Toda curación viene de la unidad de nuestro ser con los demás y con nuestros escenarios de relación, a través de actos que restablecen la paz propia y el equilibrio afectado: cambios en nuestras acciones y hábitos del cuerpo y cambios en los procesos de la mente -la comprensión, el perdón, la reconciliación, la sabiduría de aceptar nuestra vulnerabilidad y la de los demás.
En esa paz que creamos así, podemos volver a estar sanos. Los medicamentos y procedimientos de la medicina y de los médicos son sólo "magia" transitoria que “algo alivia”. Nos corresponde como enfermos reparar nuestras relaciones y las situaciones de choque o de separación que permitieron la manifestación de cualquier enfermedad -porque si no lo hacemos persisten y se agravan los síntomas y el malestar para avisarnos que no hemos tratado la causa real y profunda de nuestro padecimiento.

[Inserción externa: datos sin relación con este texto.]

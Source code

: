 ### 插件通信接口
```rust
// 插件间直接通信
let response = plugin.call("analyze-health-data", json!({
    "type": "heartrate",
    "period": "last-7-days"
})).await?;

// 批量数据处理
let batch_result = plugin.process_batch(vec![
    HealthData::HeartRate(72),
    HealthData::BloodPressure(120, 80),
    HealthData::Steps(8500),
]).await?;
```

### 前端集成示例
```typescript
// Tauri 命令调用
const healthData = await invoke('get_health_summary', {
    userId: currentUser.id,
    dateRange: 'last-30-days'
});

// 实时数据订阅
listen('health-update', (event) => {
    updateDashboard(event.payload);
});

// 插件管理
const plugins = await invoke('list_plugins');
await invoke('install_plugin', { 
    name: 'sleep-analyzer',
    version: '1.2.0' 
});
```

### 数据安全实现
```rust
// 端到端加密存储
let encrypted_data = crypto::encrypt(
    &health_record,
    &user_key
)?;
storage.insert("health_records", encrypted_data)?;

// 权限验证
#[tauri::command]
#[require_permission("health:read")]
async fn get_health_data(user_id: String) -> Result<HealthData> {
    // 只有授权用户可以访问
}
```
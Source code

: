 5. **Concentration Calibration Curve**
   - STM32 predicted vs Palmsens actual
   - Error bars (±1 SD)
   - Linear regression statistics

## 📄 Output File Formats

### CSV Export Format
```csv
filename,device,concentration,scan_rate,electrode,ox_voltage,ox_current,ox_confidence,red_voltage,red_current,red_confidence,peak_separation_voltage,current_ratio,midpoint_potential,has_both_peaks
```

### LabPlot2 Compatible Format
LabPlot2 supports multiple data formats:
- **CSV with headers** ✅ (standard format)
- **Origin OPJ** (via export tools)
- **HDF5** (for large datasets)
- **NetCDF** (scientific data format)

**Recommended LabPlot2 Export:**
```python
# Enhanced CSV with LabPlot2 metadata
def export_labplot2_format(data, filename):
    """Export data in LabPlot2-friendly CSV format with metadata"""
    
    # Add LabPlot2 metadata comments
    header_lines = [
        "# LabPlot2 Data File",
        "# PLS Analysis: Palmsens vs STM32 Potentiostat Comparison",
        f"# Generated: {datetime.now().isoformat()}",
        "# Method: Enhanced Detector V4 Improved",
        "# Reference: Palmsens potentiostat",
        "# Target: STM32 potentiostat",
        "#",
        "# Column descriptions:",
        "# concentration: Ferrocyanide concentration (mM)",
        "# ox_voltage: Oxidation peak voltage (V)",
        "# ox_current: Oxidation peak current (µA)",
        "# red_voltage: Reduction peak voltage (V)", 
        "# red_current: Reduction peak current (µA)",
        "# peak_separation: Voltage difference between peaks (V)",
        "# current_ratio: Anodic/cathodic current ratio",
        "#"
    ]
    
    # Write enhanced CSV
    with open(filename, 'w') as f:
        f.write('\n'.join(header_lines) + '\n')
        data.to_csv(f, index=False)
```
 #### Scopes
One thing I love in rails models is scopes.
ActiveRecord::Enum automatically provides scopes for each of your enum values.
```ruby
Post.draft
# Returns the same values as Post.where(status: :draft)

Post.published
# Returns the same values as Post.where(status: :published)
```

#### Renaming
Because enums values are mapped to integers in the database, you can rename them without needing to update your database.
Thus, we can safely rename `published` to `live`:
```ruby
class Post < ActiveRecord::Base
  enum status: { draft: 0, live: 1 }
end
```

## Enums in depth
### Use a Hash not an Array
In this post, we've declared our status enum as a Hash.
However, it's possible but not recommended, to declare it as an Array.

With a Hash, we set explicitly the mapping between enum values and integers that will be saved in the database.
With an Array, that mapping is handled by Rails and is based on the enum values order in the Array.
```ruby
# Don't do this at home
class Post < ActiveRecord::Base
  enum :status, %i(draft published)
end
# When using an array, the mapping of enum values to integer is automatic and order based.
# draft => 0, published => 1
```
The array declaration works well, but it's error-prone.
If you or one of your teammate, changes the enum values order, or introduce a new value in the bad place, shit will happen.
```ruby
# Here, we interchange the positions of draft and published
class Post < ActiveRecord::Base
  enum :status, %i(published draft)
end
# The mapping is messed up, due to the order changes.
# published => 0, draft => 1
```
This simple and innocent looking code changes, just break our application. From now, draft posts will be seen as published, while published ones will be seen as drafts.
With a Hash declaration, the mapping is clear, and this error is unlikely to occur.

Merecemos "estar bien". Debemos valorar todas nuestras acciones y relaciones para encontrar nuestras recompensas de vida y de bienestar.
Y debemos liberar, dejar atrás, dejar de nutrir todo aquello que nos amarra a eventos y personas con quienes compartimos un espacio de vida en el pasado, debemos absolver de culpas a quienes no se acomodaron a nuestros ideales, planes, proyectos o esperanzas tal como los concebimos.
Podemos asumir nuestro poder, nuestra autonomía, nuestra fortaleza y decidir liberarnos de los diagnósticos enajenantes y de la dependencia respecto a los médicos y a los fármacos –sustancias que producen también efectos adversos en los organismos humanos.
Nadie más
puede dirigir cada vida mejor que uno mismo. Es a cada uno de nosotros a quien
le corresponde valorarse a sí mismo y amar las tareas y retos de su vida. Nadie
más puede remplazarnos en esa responsabilidad.